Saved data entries
◆ ◆ ◆
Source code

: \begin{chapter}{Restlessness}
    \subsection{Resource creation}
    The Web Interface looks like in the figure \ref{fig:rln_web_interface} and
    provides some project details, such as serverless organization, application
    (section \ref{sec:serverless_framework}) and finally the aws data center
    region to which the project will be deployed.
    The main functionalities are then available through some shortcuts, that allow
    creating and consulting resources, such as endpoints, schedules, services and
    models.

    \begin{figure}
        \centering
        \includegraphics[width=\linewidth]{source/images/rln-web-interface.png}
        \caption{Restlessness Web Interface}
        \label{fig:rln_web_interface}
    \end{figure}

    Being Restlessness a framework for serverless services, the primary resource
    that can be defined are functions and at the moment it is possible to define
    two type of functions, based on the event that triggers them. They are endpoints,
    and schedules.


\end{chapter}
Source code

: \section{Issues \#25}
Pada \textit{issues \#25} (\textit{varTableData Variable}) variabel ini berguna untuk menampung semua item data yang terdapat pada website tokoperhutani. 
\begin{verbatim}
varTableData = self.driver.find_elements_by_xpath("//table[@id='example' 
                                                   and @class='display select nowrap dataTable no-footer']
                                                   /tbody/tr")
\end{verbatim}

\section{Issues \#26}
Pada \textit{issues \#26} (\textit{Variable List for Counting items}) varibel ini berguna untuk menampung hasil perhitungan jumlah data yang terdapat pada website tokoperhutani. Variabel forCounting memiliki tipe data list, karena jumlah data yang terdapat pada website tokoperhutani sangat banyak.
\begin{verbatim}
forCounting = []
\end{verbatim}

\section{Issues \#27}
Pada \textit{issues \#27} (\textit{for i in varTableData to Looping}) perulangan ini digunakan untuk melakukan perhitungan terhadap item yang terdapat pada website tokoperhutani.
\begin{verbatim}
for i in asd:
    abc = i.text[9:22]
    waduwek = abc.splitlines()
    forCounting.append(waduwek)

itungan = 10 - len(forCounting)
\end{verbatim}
◆ ◆ ◆
• _Task instructions_: Write out every entry again so that each line matches the original exactly.

• _Task response_:
Source code

: \begin{chapter}{Restlessness}
    \subsection{Resource creation}
    The Web Interface looks like in the figure \ref{fig:rln_web_interface} and
    provides some project details, such as serverless organization, application
    (section \ref{sec:serverless_framework}) and finally the aws data center
    region to which the project will be deployed.
    The main functionalities are then available through some shortcuts, that allow
    creating and consulting resources, such as endpoints, schedules, services and
    models.

    \begin{figure}
        \centering
        \includegraphics[width=\linewidth]{source/images/rln-web-interface.png}
        \caption{Restlessness Web Interface}
        \label{fig:rln_web_interface}
    \end{figure}

    Being Restlessness a framework for serverless services, the primary resource
    that can be defined are functions and at the moment it is possible to define
    two type of functions, based on the event that triggers them. They are endpoints,
    and schedules.


\end{chapter}
Source code

: \section{Issues \#25}
Pada \textit{issues \#25} (\textit{varTableData Variable}) variabel ini berguna untuk menampung semua item data yang terdapat pada website tokoperhutani. 
\begin{verbatim}
varTableData = self.driver.find_elements_by_xpath("//table[@id='example' 
                                                   and @class='display select nowrap dataTable no-footer']
                                                   /tbody/tr")
\end{verbatim}

\section{Issues \#26}
Pada \textit{issues \#26} (\textit{Variable List for Counting items}) varibel ini berguna untuk menampung hasil perhitungan jumlah data yang terdapat pada website tokoperhutani. Variabel forCounting memiliki tipe data list, karena jumlah data yang terdapat pada website tokoperhutani sangat banyak.
\begin{verbatim}
forCounting = []
\end{verbatim}

\section{Issues \#27}
Pada \textit{issues \#27} (\textit{for i in varTableData to Looping}) perulangan ini digunakan untuk melakukan perhitungan terhadap item yang terdapat pada website tokoperhutani.
\begin{verbatim}
for i in asd:
    abc = i.text[9:22]
    waduwek = abc.splitlines()
    forCounting.append(waduwek)

itungan = 10 - len(forCounting)
\end{verbatim}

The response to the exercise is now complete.